§ Activity
Only the text of the records, copied exactly, is wanted; no pictures.

[[ Material provided open ]]

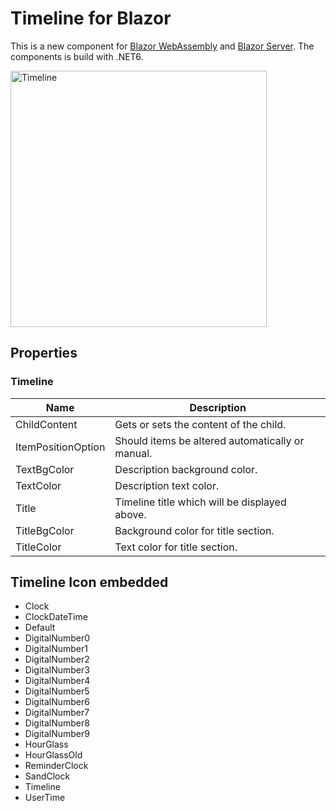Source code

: # Timeline for Blazor

This is a new component for [Blazor WebAssembly](https://www.puresourcecode.com/tag/blazor-webassembly/) and [Blazor Server](https://www.puresourcecode.com/tag/blazor-server/). The components is build with .NET6.

<img width="410" alt="Timeline" src="https://user-images.githubusercontent.com/9497415/220400235-903db41b-ef8e-4bd6-b740-ed5c026f9402.png">

## Properties

### Timeline
| Name               | Description                                      |
|--------------------|--------------------------------------------------|
| ChildContent	     | Gets or sets the content of the child.           |
|	ItemPositionOption | Should items be altered automatically or manual. |
| TextBgColor	       | Description background color.                    |
|	TextColor	         | Description text color.                          |
| Title	             | Timeline title which will be displayed above.    |
|	TitleBgColor       | Background color for title section.              |
|	TitleColor	       | Text color for title section.                    |

## Timeline Icon embedded

- Clock
- ClockDateTime
- Default
- DigitalNumber0
- DigitalNumber1
- DigitalNumber2
- DigitalNumber3
- DigitalNumber4
- DigitalNumber5
- DigitalNumber6
- DigitalNumber7
- DigitalNumber8
- DigitalNumber9
- HourGlass
- HourGlassOld
- ReminderClock
- SandClock
- Timeline
- UserTime
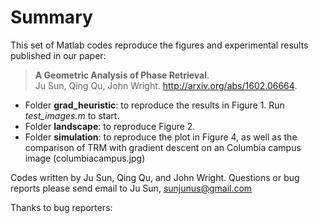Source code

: # Summary
This set of Matlab codes reproduce the figures and experimental results published in our paper: 
> **A Geometric Analysis of Phase Retrieval**.   
> Ju Sun, Qing Qu, John Wright. http://arxiv.org/abs/1602.06664. 

+ Folder **grad_heuristic**: to reproduce the results in Figure 1. Run *test_images.m* to start. 
+ Folder **landscape**: to reproduce Figure 2. 
+ Folder **simulation**: to reproduce the plot in Figure 4, as well as the comparison of TRM with gradient descent on an Columbia campus image (columbiacampus.jpg)

Codes written by Ju Sun, Qing Qu, and John Wright. Questions or bug reports please send email to Ju Sun, sunjunus@gmail.com 

Thanks to bug reporters: 
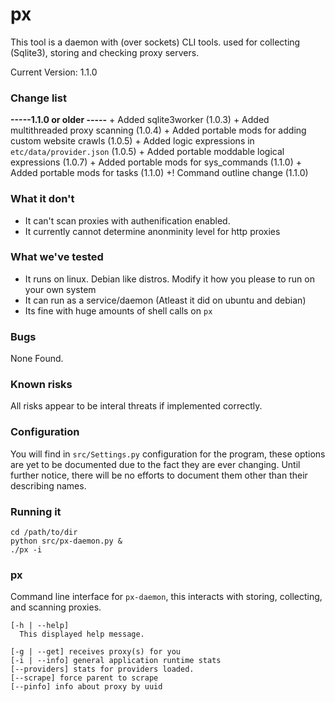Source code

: # px
This tool is a daemon with (over sockets) CLI tools. used for collecting (Sqlite3), storing and checking proxy servers.

Current Version: 1.1.0

### Change list
  **-----1.1.0 or older -----**
    + Added sqlite3worker (1.0.3)
    + Added multithreaded proxy scanning (1.0.4)
    + Added portable mods for adding custom website crawls (1.0.5)
    + Added logic expressions in `etc/data/provider.json` (1.0.5)
    + Added portable moddable logical expressions (1.0.7)
    + Added portable mods for sys_commands (1.1.0)
    + Added portable mods for tasks (1.1.0)
    +! Command outline change (1.1.0)
  
### What it don't
  - It can't scan proxies with authenification enabled.
  - It currently cannot determine anonminity level for http proxies
  
### What we've tested
  + It runs on linux. Debian like distros. Modify it how you please to run on your own system
  + It can run as a service/daemon (Atleast it did on ubuntu and debian)
  + Its fine with huge amounts of shell calls on `px`

### Bugs
  None Found.
  
### Known risks
  All risks appear to be interal threats if implemented correctly.

### Configuration
You will find in `src/Settings.py` configuration for the program, these options are yet to be documented due to the fact they are ever changing. Until further notice, there will be no efforts to document them other than their describing names.


### Running it
    cd /path/to/dir
    python src/px-daemon.py &
    ./px -i


### px   

Command line interface for `px-daemon`, this interacts with storing, collecting, and scanning proxies.

    [-h | --help] 
      This displayed help message.
      
    [-g | --get] receives proxy(s) for you
    [-i | --info] general application runtime stats
    [--providers] stats for providers loaded.
    [--scrape] force parent to scrape
    [--pinfo] info about proxy by uuid


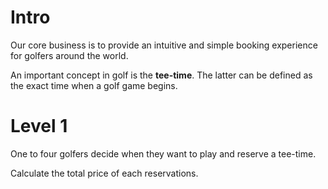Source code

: # Intro

Our core business is to provide an intuitive and simple booking experience for golfers around the world.

An important concept in golf is the **tee-time**. The latter can be defined as the exact time when a golf game begins.

# Level 1

One to four golfers decide when they want to play and reserve a tee-time.

Calculate the total price of each reservations.
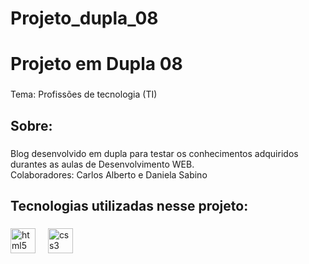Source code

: # Projeto_dupla_08

<h1 align="left">Projeto em Dupla 08</h1>

###

<p align="left">Tema: Profissões de tecnologia (TI)</p>

###

<h2 align="left">Sobre:</h2>

###

<p align="left">Blog desenvolvido em dupla para testar os conhecimentos adquiridos durantes as aulas de Desenvolvimento WEB.<br>Colaboradores: Carlos Alberto e Daniela Sabino</p>

###

<h2 align="left">Tecnologias utilizadas nesse projeto:</h2>

###

<div align="left">
  <img src="https://cdn.jsdelivr.net/gh/devicons/devicon/icons/html5/html5-original.svg" height="40" alt="html5 logo"  />
  <img width="12" />
  <img src="https://cdn.jsdelivr.net/gh/devicons/devicon/icons/css3/css3-original.svg" height="40" alt="css3 logo"  />
</div>

###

[[ Material provided closed ]]

§ Output
Source code

: # Timeline for Blazor

This is a new component for [Blazor WebAssembly](https://www.puresourcecode.com/tag/blazor-webassembly/) and [Blazor Server](https://www.puresourcecode.com/tag/blazor-server/). The components is build with .NET6.

<img width="410" alt="Timeline" src="https://user-images.githubusercontent.com/9497415/220400235-903db41b-ef8e-4bd6-b740-ed5c026f9402.png">

## Properties

### Timeline
| Name               | Description                                      |
|--------------------|--------------------------------------------------|
| ChildContent	     | Gets or sets the content of the child.           |
|	ItemPositionOption | Should items be altered automatically or manual. |
| TextBgColor	       | Description background color.                    |
|	TextColor	         | Description text color.                          |
| Title	             | Timeline title which will be displayed above.    |
|	TitleBgColor       | Background color for title section.              |
|	TitleColor	       | Text color for title section.                    |

## Timeline Icon embedded

- Clock
- ClockDateTime
- Default
- DigitalNumber0
- DigitalNumber1
- DigitalNumber2
- DigitalNumber3
- DigitalNumber4
- DigitalNumber5
- DigitalNumber6
- DigitalNumber7
- DigitalNumber8
- DigitalNumber9
- HourGlass
- HourGlassOld
- ReminderClock
- SandClock
- Timeline
- UserTime
Source code

: # Summary
This set of Matlab codes reproduce the figures and experimental results published in our paper: 
> **A Geometric Analysis of Phase Retrieval**.   
> Ju Sun, Qing Qu, John Wright. http://arxiv.org/abs/1602.06664. 

+ Folder **grad_heuristic**: to reproduce the results in Figure 1. Run *test_images.m* to start. 
+ Folder **landscape**: to reproduce Figure 2. 
+ Folder **simulation**: to reproduce the plot in Figure 4, as well as the comparison of TRM with gradient descent on an Columbia campus image (columbiacampus.jpg)

Codes written by Ju Sun, Qing Qu, and John Wright. Questions or bug reports please send email to Ju Sun, sunjunus@gmail.com 

Thanks to bug reporters: 
Source code

: # px
This tool is a daemon with (over sockets) CLI tools. used for collecting (Sqlite3), storing and checking proxy servers.

Current Version: 1.1.0

### Change list
  **-----1.1.0 or older -----**
    + Added sqlite3worker (1.0.3)
    + Added multithreaded proxy scanning (1.0.4)
    + Added portable mods for adding custom website crawls (1.0.5)
    + Added logic expressions in `etc/data/provider.json` (1.0.5)
    + Added portable moddable logical expressions (1.0.7)
    + Added portable mods for sys_commands (1.1.0)
    + Added portable mods for tasks (1.1.0)
    +! Command outline change (1.1.0)
  
### What it don't
  - It can't scan proxies with authenification enabled.
  - It currently cannot determine anonminity level for http proxies
  
### What we've tested
  + It runs on linux. Debian like distros. Modify it how you please to run on your own system
  + It can run as a service/daemon (Atleast it did on ubuntu and debian)
  + Its fine with huge amounts of shell calls on `px`

### Bugs
  None Found.
  
### Known risks
  All risks appear to be interal threats if implemented correctly.

### Configuration
You will find in `src/Settings.py` configuration for the program, these options are yet to be documented due to the fact they are ever changing. Until further notice, there will be no efforts to document them other than their describing names.


### Running it
    cd /path/to/dir
    python src/px-daemon.py &
    ./px -i


### px   

Command line interface for `px-daemon`, this interacts with storing, collecting, and scanning proxies.

    [-h | --help] 
      This displayed help message.
      
    [-g | --get] receives proxy(s) for you
    [-i | --info] general application runtime stats
    [--providers] stats for providers loaded.
    [--scrape] force parent to scrape
    [--pinfo] info about proxy by uuid


Source code

: # Intro

Our core business is to provide an intuitive and simple booking experience for golfers around the world.

An important concept in golf is the **tee-time**. The latter can be defined as the exact time when a golf game begins.

# Level 1

One to four golfers decide when they want to play and reserve a tee-time.

Calculate the total price of each reservations.
Source code

: # Projeto_dupla_08

<h1 align="left">Projeto em Dupla 08</h1>

###

<p align="left">Tema: Profissões de tecnologia (TI)</p>

###

<h2 align="left">Sobre:</h2>

###

<p align="left">Blog desenvolvido em dupla para testar os conhecimentos adquiridos durantes as aulas de Desenvolvimento WEB.<br>Colaboradores: Carlos Alberto e Daniela Sabino</p>

###

<h2 align="left">Tecnologias utilizadas nesse projeto:</h2>

###

<div align="left">
  <img src="https://cdn.jsdelivr.net/gh/devicons/devicon/icons/html5/html5-original.svg" height="40" alt="html5 logo"  />
  <img width="12" />
  <img src="https://cdn.jsdelivr.net/gh/devicons/devicon/icons/css3/css3-original.svg" height="40" alt="css3 logo"  />
</div>

###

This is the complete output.